The key evolution within Rosales is the shift from showy flowers and insect pollination (rose family) to inconspicuous flowers and wind pollination. Several independent acquisitions of the ability to fix atmospheric nitrogen (nitrogen fixation) have occurred in the order. Rosaceae is the earliest diverging family in the order. The relationships between the complex of families including Rhamnaceae, Elaeagnaceae, Barbeyaceae, and Dirachmaceae are poorly understood. However, these families already show the tendency for reduction in flower size and loss of certain floral parts (usually showy petals). The four families of the suborder Urticineae demonstrate the end of this floral reduction, where the flowers are reduced to male or female structures only, and they rely upon wind pollination. Ulmaceae, or the elm family, is the least derived of these four families and still possesses bisexual flowers. Cannabis (hemp) and Humulus (hop) have long been problematic in terms of their placement with other members of the suborder. DNA evidence places them within the celtoid group (formerly called Celtidaceae) of the family Cannabaceae. Moraceae (fig) and Urticaceae (nettle) are closely related. The fig family exhibits diversification of fruit types, whereas the nettle family shows innovations in pollen dispersal. Both features are considered specializations that have permitted explosive speciation in these two families in comparison with their close relatives.
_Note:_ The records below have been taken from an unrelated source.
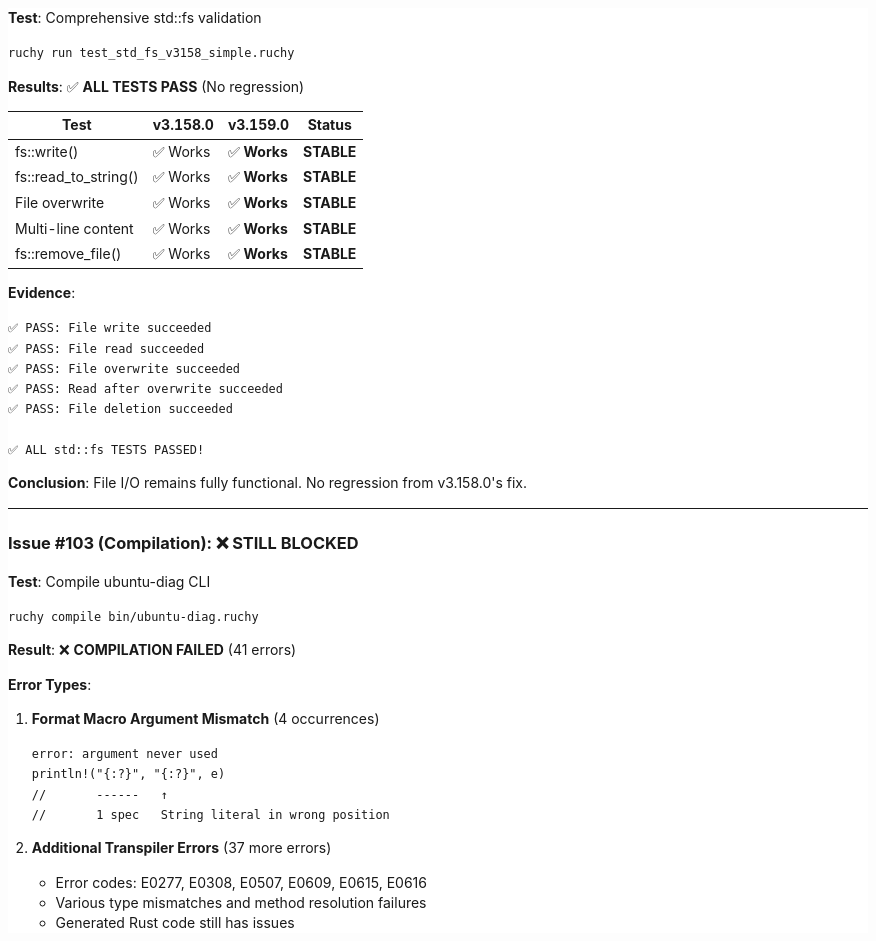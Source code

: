 **Test**: Comprehensive std::fs validation
```bash
ruchy run test_std_fs_v3158_simple.ruchy
```

**Results**: ✅ **ALL TESTS PASS** (No regression)

| Test | v3.158.0 | v3.159.0 | Status |
|------|----------|----------|--------|
| fs::write() | ✅ Works | ✅ **Works** | **STABLE** |
| fs::read_to_string() | ✅ Works | ✅ **Works** | **STABLE** |
| File overwrite | ✅ Works | ✅ **Works** | **STABLE** |
| Multi-line content | ✅ Works | ✅ **Works** | **STABLE** |
| fs::remove_file() | ✅ Works | ✅ **Works** | **STABLE** |

**Evidence**:
```
✅ PASS: File write succeeded
✅ PASS: File read succeeded
✅ PASS: File overwrite succeeded
✅ PASS: Read after overwrite succeeded
✅ PASS: File deletion succeeded

✅ ALL std::fs TESTS PASSED!
```

**Conclusion**: File I/O remains fully functional. No regression from v3.158.0's fix.

---

### Issue #103 (Compilation): ❌ **STILL BLOCKED**

**Test**: Compile ubuntu-diag CLI
```bash
ruchy compile bin/ubuntu-diag.ruchy
```

**Result**: ❌ **COMPILATION FAILED** (41 errors)

**Error Types**:

1. **Format Macro Argument Mismatch** (4 occurrences)
   ```
   error: argument never used
   println!("{:?}", "{:?}", e)
   //       ------   ↑
   //       1 spec   String literal in wrong position
   ```

2. **Additional Transpiler Errors** (37 more errors)
   - Error codes: E0277, E0308, E0507, E0609, E0615, E0616
   - Various type mismatches and method resolution failures
   - Generated Rust code still has issues
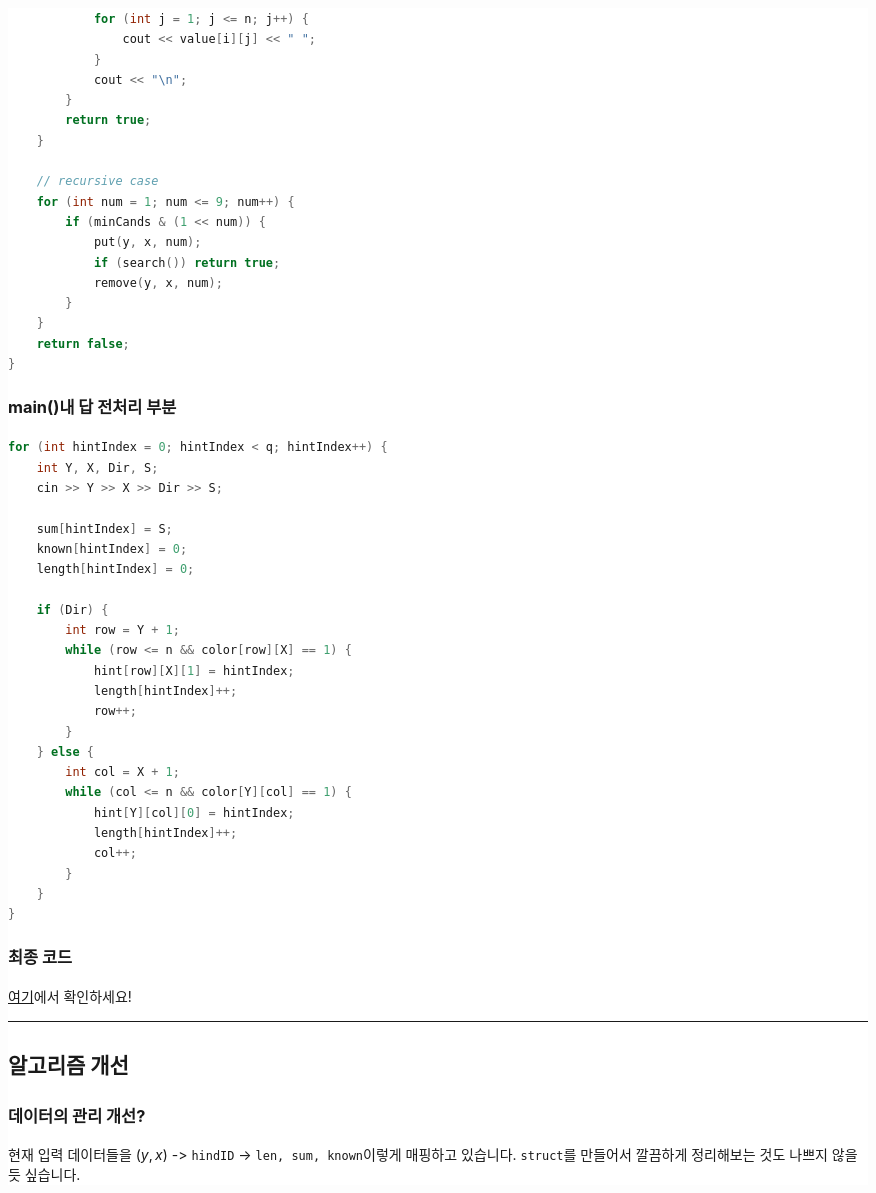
 ```c++
            for (int j = 1; j <= n; j++) {
                cout << value[i][j] << " ";
            }
            cout << "\n";
        }
        return true;
    }

    // recursive case
    for (int num = 1; num <= 9; num++) {
        if (minCands & (1 << num)) {
            put(y, x, num);
            if (search()) return true;
            remove(y, x, num);
        }
    }
    return false;
}
```

### main()내 답 전처리 부분


```c++
for (int hintIndex = 0; hintIndex < q; hintIndex++) {
    int Y, X, Dir, S;
    cin >> Y >> X >> Dir >> S;

    sum[hintIndex] = S;
    known[hintIndex] = 0;
    length[hintIndex] = 0;

    if (Dir) {
        int row = Y + 1;
        while (row <= n && color[row][X] == 1) {
            hint[row][X][1] = hintIndex;
            length[hintIndex]++;
            row++;
        }
    } else {
        int col = X + 1;
        while (col <= n && color[Y][col] == 1) {
            hint[Y][col][0] = hintIndex;
            length[hintIndex]++;
            col++;
        }
    }
}
```

### 최종 코드
[여기](https://github.com/sossos5989/algospot/blob/main/kakuro1.cc)에서 확인하세요!

* * *

## 알고리즘 개선
### 데이터의 관리 개선?
현재 입력 데이터들을 $(y,x)$ -> `hindID` -> `len, sum, known`이렇게 매핑하고 있습니다. `struct`를 만들어서 깔끔하게 정리해보는 것도 나쁘지 않을 듯 싶습니다.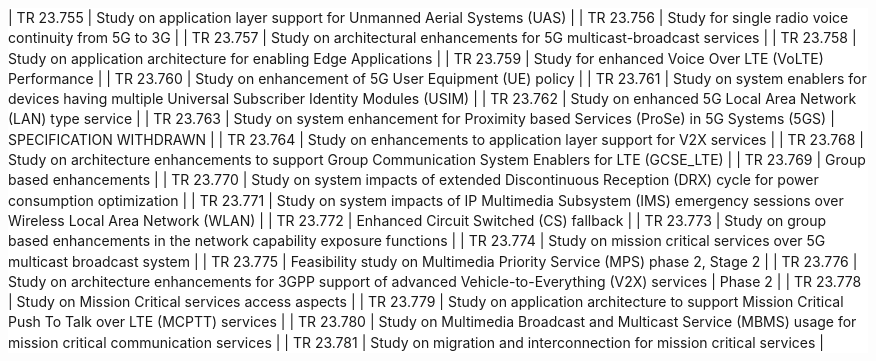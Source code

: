 | TR 23.755                                                               | Study on application layer support for Unmanned Aerial Systems (UAS)                                                                                             |
| TR 23.756                                                               | Study for single radio voice continuity from 5G to 3G                                                                                                            |
| TR 23.757                                                               | Study on architectural enhancements for 5G multicast-broadcast services                                                                                          |
| TR 23.758                                                               | Study on application architecture for enabling Edge Applications                                                                                                 |
| TR 23.759                                                               | Study for enhanced Voice Over LTE (VoLTE) Performance                                                                                                            |
| TR 23.760                                                               | Study on enhancement of 5G User Equipment (UE) policy                                                                                                            |
| TR 23.761                                                               | Study on system enablers for devices having multiple Universal Subscriber Identity Modules (USIM)                                                                |
| TR 23.762                                                               | Study on enhanced 5G Local Area Network (LAN) type service                                                                                                       |
| TR 23.763                                                               | Study on system enhancement for Proximity based Services (ProSe) in 5G Systems (5GS)                                                                             | SPECIFICATION WITHDRAWN                                                                                                                                                                   |
| TR 23.764                                                               | Study on enhancements to application layer support for V2X services                                                                                              |
| TR 23.768                                                               | Study on architecture enhancements to support Group Communication System Enablers for LTE (GCSE_LTE)                                                             |
| TR 23.769                                                               | Group based enhancements                                                                                                                                         |
| TR 23.770                                                               | Study on system impacts of extended Discontinuous Reception (DRX) cycle for power consumption optimization                                                       |
| TR 23.771                                                               | Study on system impacts of IP Multimedia Subsystem (IMS) emergency sessions over Wireless Local Area Network (WLAN)                                              |
| TR 23.772                                                               | Enhanced Circuit Switched (CS) fallback                                                                                                                          |
| TR 23.773                                                               | Study on group based enhancements in the network capability exposure functions                                                                                   |
| TR 23.774                                                               | Study on mission critical services over 5G multicast broadcast system                                                                                            |
| TR 23.775                                                               | Feasibility study on Multimedia Priority Service (MPS) phase 2, Stage 2                                                                                          |
| TR 23.776                                                               | Study on architecture enhancements for 3GPP support of advanced Vehicle-to-Everything (V2X) services                                                             | Phase 2                                                                                                                                                                                   |
| TR 23.778                                                               | Study on Mission Critical services access aspects                                                                                                                |
| TR 23.779                                                               | Study on application architecture to support Mission Critical Push To Talk over LTE (MCPTT) services                                                             |
| TR 23.780                                                               | Study on Multimedia Broadcast and Multicast Service (MBMS) usage for mission critical communication services                                                     |
| TR 23.781                                                               | Study on migration and interconnection for mission critical services                                                                                             |
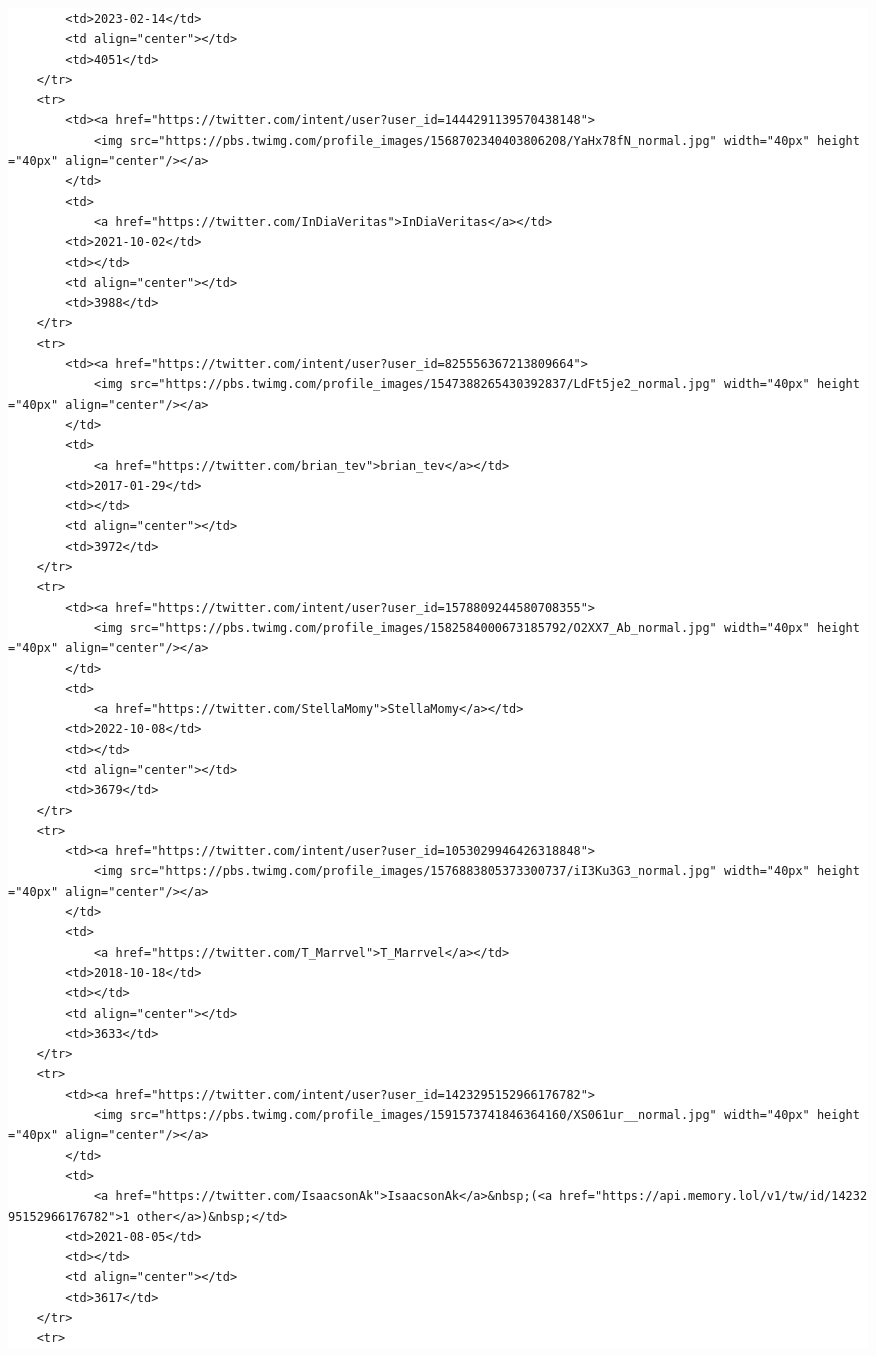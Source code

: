             <td>2023-02-14</td>
            <td align="center"></td>
            <td>4051</td>
        </tr>
        <tr>
            <td><a href="https://twitter.com/intent/user?user_id=1444291139570438148">
                <img src="https://pbs.twimg.com/profile_images/1568702340403806208/YaHx78fN_normal.jpg" width="40px" height="40px" align="center"/></a>
            </td>
            <td>
                <a href="https://twitter.com/InDiaVeritas">InDiaVeritas</a></td>
            <td>2021-10-02</td>
            <td></td>
            <td align="center"></td>
            <td>3988</td>
        </tr>
        <tr>
            <td><a href="https://twitter.com/intent/user?user_id=825556367213809664">
                <img src="https://pbs.twimg.com/profile_images/1547388265430392837/LdFt5je2_normal.jpg" width="40px" height="40px" align="center"/></a>
            </td>
            <td>
                <a href="https://twitter.com/brian_tev">brian_tev</a></td>
            <td>2017-01-29</td>
            <td></td>
            <td align="center"></td>
            <td>3972</td>
        </tr>
        <tr>
            <td><a href="https://twitter.com/intent/user?user_id=1578809244580708355">
                <img src="https://pbs.twimg.com/profile_images/1582584000673185792/O2XX7_Ab_normal.jpg" width="40px" height="40px" align="center"/></a>
            </td>
            <td>
                <a href="https://twitter.com/StellaMomy">StellaMomy</a></td>
            <td>2022-10-08</td>
            <td></td>
            <td align="center"></td>
            <td>3679</td>
        </tr>
        <tr>
            <td><a href="https://twitter.com/intent/user?user_id=1053029946426318848">
                <img src="https://pbs.twimg.com/profile_images/1576883805373300737/iI3Ku3G3_normal.jpg" width="40px" height="40px" align="center"/></a>
            </td>
            <td>
                <a href="https://twitter.com/T_Marrvel">T_Marrvel</a></td>
            <td>2018-10-18</td>
            <td></td>
            <td align="center"></td>
            <td>3633</td>
        </tr>
        <tr>
            <td><a href="https://twitter.com/intent/user?user_id=1423295152966176782">
                <img src="https://pbs.twimg.com/profile_images/1591573741846364160/XS061ur__normal.jpg" width="40px" height="40px" align="center"/></a>
            </td>
            <td>
                <a href="https://twitter.com/IsaacsonAk">IsaacsonAk</a>&nbsp;(<a href="https://api.memory.lol/v1/tw/id/1423295152966176782">1 other</a>)&nbsp;</td>
            <td>2021-08-05</td>
            <td></td>
            <td align="center"></td>
            <td>3617</td>
        </tr>
        <tr>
Members of all four subfamilies of Rosaceae are represented in the fossil record. The genus Spiraea, of the subfamily Spiraeoideae, is known from fossil fruits and leaves, and the related genus Physocarpus is represented in fossils of the mid- Tertiary Period. In the subfamily Maloideae, fruit and seed remains have been recognized from the genera Crataegus and Pyrus. Leaf fossils are described for Cydonia, Amelanchier, and Crataegus. In the subfamily Rosoideae, fruits of Potentilla and Rubus are known from the Pliocene Epoch (about 5.3 to 1.8 million years ago) and the Oligocene Epoch (33.9 to 23.1 million years ago) of western Europe, respectively. Leaves, thorns, branchlets, calyx fragments, and fruits of Rosa (rose genus) are frequently found in North America, Europe, and Asia dating from the Eocene Epoch to the end of the Tertiary (about 55.8 to 2.6 million years ago). The subfamily Amygdaloideae is represented by fossil fruit pits of Prunus from the Eocene to the Pleistocene and of Prinsepia from the Oligocene to the Pliocene.

Fossils considered to belong to the families Ulmaceae and Cannabaceae date back to the Turonian Stage of the Cretaceous Period (93.5 to 89.3 million years ago), and extant genera such as Ulmus (elms), Zelkova (keaki), Celtis (hackberries), Aphananthe, and Gironniera are known from the early Tertiary. In contrast, the early history of Moraceae and Urticaceae is not well known. The earliest record of Moraceae is in pollen from the middle Eocene (about 40 million years ago). The oldest fossil woods of the suborder Urticineae, those of the genus Ficoxylon in Moraceae, are from the Paleocene to Miocene of Africa and Madagascar. More-recent woods of this genus are also known from North America, Europe, and Cambodia.